Collection entries
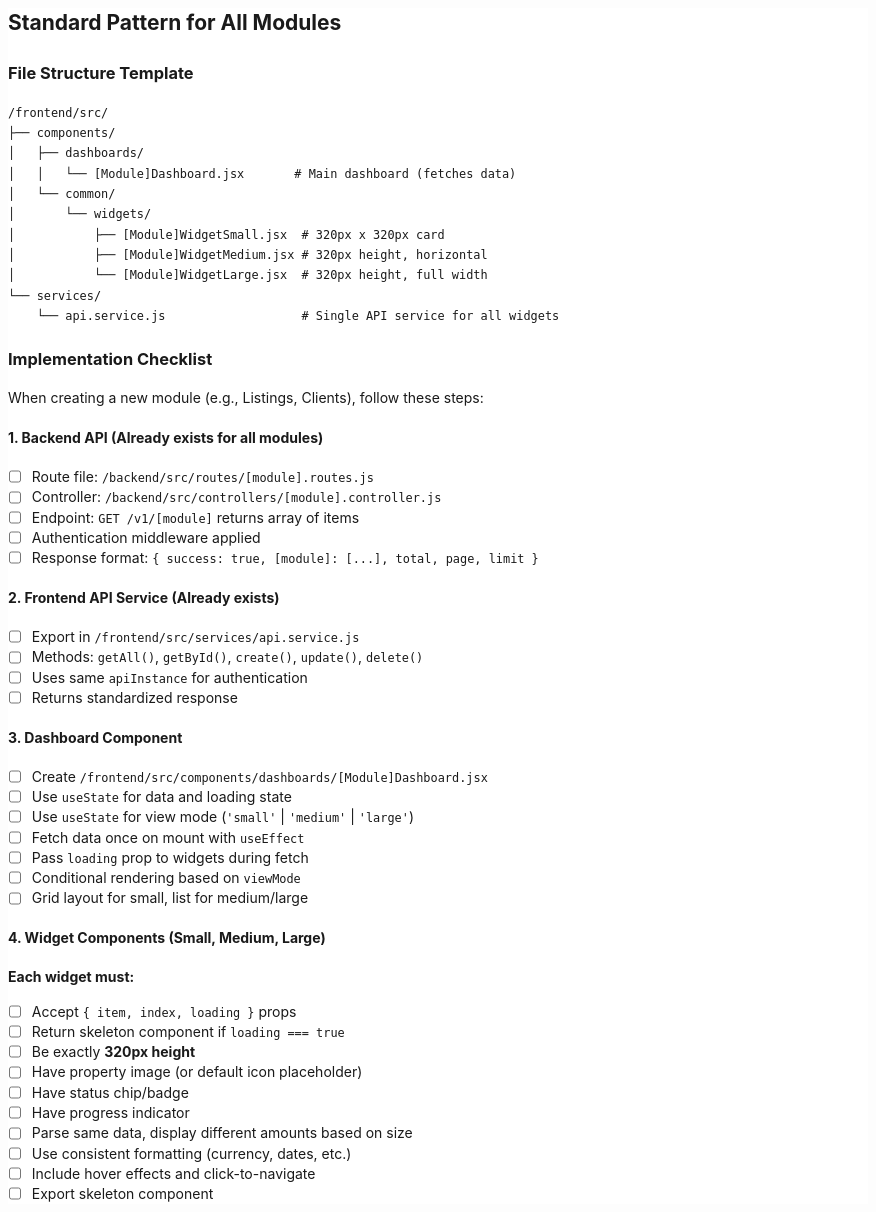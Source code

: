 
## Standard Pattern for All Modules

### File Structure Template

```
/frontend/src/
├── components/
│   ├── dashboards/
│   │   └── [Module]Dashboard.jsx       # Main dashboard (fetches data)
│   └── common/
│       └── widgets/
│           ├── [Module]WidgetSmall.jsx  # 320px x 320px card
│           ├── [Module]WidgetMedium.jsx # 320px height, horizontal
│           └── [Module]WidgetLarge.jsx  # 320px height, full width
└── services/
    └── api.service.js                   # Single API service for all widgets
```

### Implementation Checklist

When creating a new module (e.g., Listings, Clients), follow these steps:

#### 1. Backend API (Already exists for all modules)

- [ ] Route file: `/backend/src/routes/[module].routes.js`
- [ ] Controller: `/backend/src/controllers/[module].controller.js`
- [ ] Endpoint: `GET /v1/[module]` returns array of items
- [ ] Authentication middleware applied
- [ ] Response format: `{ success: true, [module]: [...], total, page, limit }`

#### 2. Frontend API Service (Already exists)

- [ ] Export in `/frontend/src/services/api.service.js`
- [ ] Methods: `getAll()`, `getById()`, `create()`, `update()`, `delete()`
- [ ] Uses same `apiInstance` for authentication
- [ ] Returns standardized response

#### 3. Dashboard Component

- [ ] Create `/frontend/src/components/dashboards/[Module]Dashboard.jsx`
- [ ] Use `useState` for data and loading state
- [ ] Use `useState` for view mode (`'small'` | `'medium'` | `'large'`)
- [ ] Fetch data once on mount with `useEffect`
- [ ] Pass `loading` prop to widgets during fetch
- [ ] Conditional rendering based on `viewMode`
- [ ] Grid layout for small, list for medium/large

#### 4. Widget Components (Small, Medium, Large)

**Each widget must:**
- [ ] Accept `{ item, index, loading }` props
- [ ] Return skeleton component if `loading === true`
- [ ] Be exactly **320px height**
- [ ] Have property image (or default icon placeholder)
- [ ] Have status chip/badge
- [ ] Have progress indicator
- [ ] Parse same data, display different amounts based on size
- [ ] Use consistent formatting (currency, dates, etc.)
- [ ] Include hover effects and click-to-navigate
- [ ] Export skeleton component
--
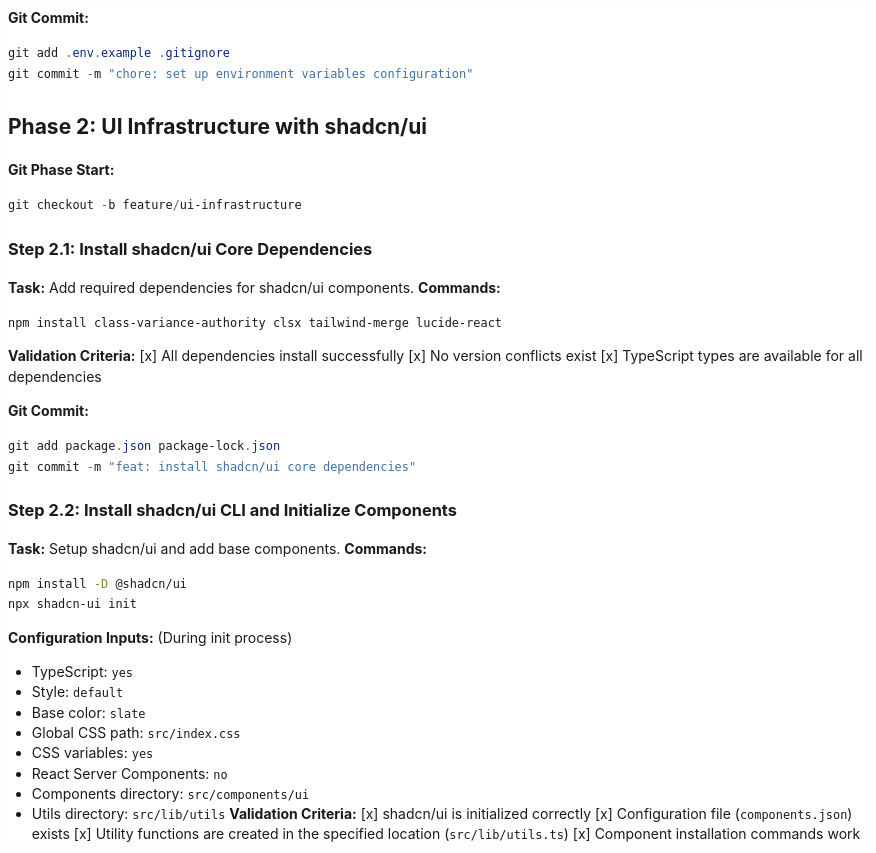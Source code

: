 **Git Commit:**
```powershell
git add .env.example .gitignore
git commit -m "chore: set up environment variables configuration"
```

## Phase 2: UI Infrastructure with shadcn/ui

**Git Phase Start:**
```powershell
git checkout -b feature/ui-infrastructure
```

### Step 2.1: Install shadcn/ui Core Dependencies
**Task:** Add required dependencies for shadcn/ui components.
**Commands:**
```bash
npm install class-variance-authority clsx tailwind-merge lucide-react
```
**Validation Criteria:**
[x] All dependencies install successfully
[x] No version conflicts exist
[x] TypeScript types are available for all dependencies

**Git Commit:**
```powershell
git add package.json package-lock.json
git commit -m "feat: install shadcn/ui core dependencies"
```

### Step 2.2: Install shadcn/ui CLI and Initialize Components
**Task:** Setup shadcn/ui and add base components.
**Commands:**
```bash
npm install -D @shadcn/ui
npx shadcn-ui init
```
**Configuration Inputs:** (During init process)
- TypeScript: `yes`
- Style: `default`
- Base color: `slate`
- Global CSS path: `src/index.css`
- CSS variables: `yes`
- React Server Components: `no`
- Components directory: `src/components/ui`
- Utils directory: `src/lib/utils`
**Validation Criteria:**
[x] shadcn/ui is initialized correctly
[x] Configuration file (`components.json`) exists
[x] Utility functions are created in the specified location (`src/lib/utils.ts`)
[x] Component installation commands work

» **Exercise aim**:
List the lines of the records where "services" occurs.

» **Answer to this task**:
└── services/
- [ ] Export in `/frontend/src/services/api.service.js`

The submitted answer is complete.